AG: Oh, "I Still Believe In Love" - I do that in my show, actually. I love that. I love "They're Playing Our Song", too, but that's a duet. I had a lot of fun with the dancers in that show - the back-up singers - and that was a nice part of doing that show, too.
PC: CARNIVAL is another show from your past that relatively little has been written about. What was Bob Merrill like?
AG: Well, I was the understudy and in the chorus in that show, so I really didn't get to hang out with him like I did with Irving Berlin on MR. PRESIDENT and like I did with Charlie Strouse and Mel Brooks and Lee Adams on ALL AMERICAN - with CARNIVAL I was still a lowly gypsy in the chorus, banging a tambourine. I was never involved in any major discussions about the play or anything, but I remember whenever he would talk to me about anything he would say nice things. I didn't get to know him very well, though. I always thought he was a nice guy - people say, "But, he never made a pass at you?" and I say, "No!" So, I guess he might have had a bit of a reputation for stuff like that, but he never said anything to me like that.

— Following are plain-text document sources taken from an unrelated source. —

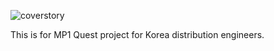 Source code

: ![coverstory](https://github.com/marcusjang78/korea-stm32mp1-quest/blob/master/coverstory1.PNG?raw=true)

This is for MP1 Quest project for Korea distribution engineers.
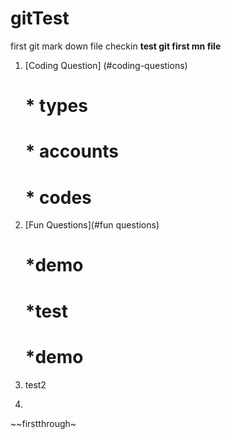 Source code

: # gitTest
first git mark down file checkin
**test git first mn file**
1. [Coding Question] (#coding-questions)
    # * types
    # * accounts
    # * codes
1. [Fun Questions](#fun questions)
    # *demo
    # *test
    # *demo 
  
1. test2 
1. 
~~firstthrough~
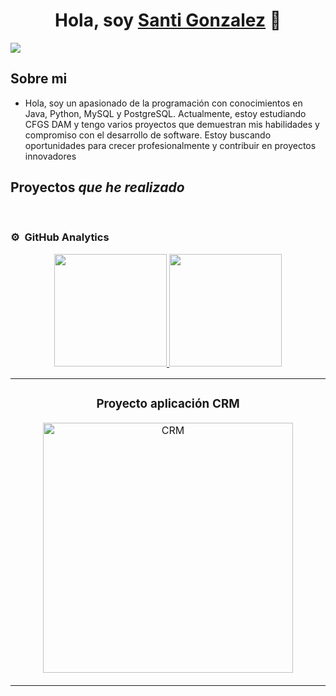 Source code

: 
<div align="center">
<h1 align="center">Hola, soy <a href="https://aristi.dev">Santi Gonzalez</a> 👋</h1>
</div>
<img src="https://i.imgur.com/wj0GpIo.jpeg">



## Sobre mi

- Hola, soy un apasionado de la programación con conocimientos en Java, Python, MySQL y PostgreSQL. Actualmente, estoy estudiando CFGS DAM y tengo varios proyectos que demuestran mis habilidades y compromiso con el desarrollo de software. Estoy buscando oportunidades para crecer profesionalmente y contribuir en proyectos innovadores

## Proyectos *que he realizado*
<table>
<tr>
<td width="50%">
<h3 align="center">Proyecto aplicación CRM</h3>
<div align="center">
<a href="https://github.com/santidam/CRM" target="_blank"><img src = "https://imgur.com/43Gyvf6"  width="400" alt="CRM"></a>
</p>

</div>
                                                                                      
</td>


<br>


### ⚙️ &nbsp;GitHub Analytics

<p align="center">
<a href="https://github.com/santidam">
  <img height="180em" src="https://github-readme-stats-eight-theta.vercel.app/api?username=santidam&show_icons=true&theme=algolia&include_all_commits=true&count_private=true"/>
  <img height="180em" src="https://github-readme-stats-eight-theta.vercel.app/api/top-langs/?username=santidam&layout=compact&langs_count=8&theme=algolia"/>
</a>
</p>

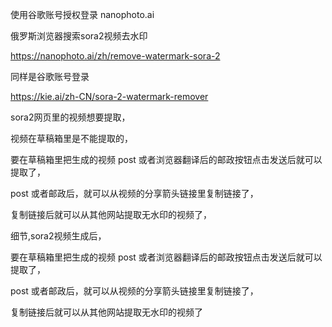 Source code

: 使用谷歌账号授权登录
nanophoto.ai


俄罗斯浏览器搜索sora2视频去水印



https://nanophoto.ai/zh/remove-watermark-sora-2



同样是谷歌账号登录

https://kie.ai/zh-CN/sora-2-watermark-remover

sora2网页里的视频想要提取，

视频在草稿箱里是不能提取的，

要在草稿箱里把生成的视频 post 或者浏览器翻译后的邮政按钮点击发送后就可以提取了，

post 或者邮政后，就可以从视频的分享箭头链接里复制链接了，

复制链接后就可以从其他网站提取无水印的视频了，

细节,sora2视频生成后，

要在草稿箱里把生成的视频 post 或者浏览器翻译后的邮政按钮点击发送后就可以提取了，

post 或者邮政后，就可以从视频的分享箭头链接里复制链接了，

复制链接后就可以从其他网站提取无水印的视频了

PC: And if anyone would be worthy of his affections it would be you!
AG: Right! But, you know, in those days, it was not unusual for little ingénues to get chased around the piano, if you know what I mean… [Laughs.]
PC: Was that your experience with any names you'd like to name now?
AG: [Laughs.] Well, Irving Berlin was never like that, I can tell you that - Jule Styne maybe, though! [Laughs.]
PC: You would characterize your relationship with Berlin as a paternal one?
AG: Oh, totally. He really was like a father figure to me - and that's why I felt free to become friends with him and go to his office and talk about fishing and all kinds of things. He would show me his paintings, too - he was a wonderful painter. So, no, to answer your question, he showed me his paintings not his etchings, honey! [Laughs.]
PC: That's hilarious. Thanks for clearing that all up, too.
AG: No problem! [Laughs.]
PC: He was very protective of his material, apparently, as well. Do you remember him prohibiting the use of his songs? He famously wouldn't allow Steven Spielberg to use "Always" in ALWAYS.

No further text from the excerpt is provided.